Siyarem… Türkçe’de böyle bir kelime yok. Ama şirketlerin toplantı odalarında var. Anlamını da boşuna aramayın, aradığınıza değmez. Ben söyleyeyim; Müşteri ilişkileri yönetimi; CRM’in Frenkçe okunuşu…
Anlamından ziyade anlatmak istediği daha dramatik; Mademki bugünün iş dünyasında müşteri odaklılık yaklaşımı hâkimdir, o halde bu ilişkiyi yönetmek gerekir. Buraya kadar her şey yolunda…
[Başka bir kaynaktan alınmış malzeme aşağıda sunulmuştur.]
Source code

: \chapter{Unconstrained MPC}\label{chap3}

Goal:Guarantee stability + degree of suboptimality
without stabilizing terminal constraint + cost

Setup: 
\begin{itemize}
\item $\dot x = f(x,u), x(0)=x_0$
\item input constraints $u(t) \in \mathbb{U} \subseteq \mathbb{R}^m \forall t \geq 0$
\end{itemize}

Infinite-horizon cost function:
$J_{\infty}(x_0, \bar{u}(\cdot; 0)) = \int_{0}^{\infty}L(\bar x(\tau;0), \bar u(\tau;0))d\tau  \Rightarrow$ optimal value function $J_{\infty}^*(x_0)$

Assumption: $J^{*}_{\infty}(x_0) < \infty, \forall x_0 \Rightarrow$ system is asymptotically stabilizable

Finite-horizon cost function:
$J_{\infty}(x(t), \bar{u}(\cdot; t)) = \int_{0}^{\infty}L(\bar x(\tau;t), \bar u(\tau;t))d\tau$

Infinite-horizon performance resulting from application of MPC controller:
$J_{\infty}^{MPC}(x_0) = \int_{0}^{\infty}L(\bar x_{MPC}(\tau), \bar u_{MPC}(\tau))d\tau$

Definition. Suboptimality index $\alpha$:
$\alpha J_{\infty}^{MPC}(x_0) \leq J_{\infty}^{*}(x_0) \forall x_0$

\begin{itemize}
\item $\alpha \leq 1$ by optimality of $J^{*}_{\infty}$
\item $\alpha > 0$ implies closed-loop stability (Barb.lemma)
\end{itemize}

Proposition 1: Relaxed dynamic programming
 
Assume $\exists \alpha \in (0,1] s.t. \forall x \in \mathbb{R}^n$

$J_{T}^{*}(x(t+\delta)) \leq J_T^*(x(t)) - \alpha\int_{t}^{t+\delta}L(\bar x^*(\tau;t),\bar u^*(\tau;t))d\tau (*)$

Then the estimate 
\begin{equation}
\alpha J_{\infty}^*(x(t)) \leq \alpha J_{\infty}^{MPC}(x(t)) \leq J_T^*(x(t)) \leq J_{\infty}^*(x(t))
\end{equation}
CRM’i duyan da “müşteri için ölüp bitiyoruz” sanabilir. Bilgi ve iletişim teknolojilerinin bize sunduğu imkânları işletmelerinde kullanmak üzere yola çıkılmış. CRM’in vaat ettiklerine bir bakalım;
Mesela bankamızda CRM öncesi bizim için yalnızca bir hesap numarasından öteye gitmeyen “mudi”, şimdi ete kemiğe büründü ve “Ahmet bey” oluverdi.
Eğer bizler CRM sayesinde Ahmet beyin tüketim alışkanlıklarını, satın alma davranışlarını izleyebilirsek, onunla olan ilişkimizi yönetebiliriz.
CRM bu haliyle harika bir tasarım gibi görünüyor. Ancak “ilişki”den ne anladığımız boyutu, biraz karışık. Eğer ben müşteri deyince “velinimetimdir” diyorsam, CRM bana farklı imkânlar sunuyor. Tabii ki müşterime de…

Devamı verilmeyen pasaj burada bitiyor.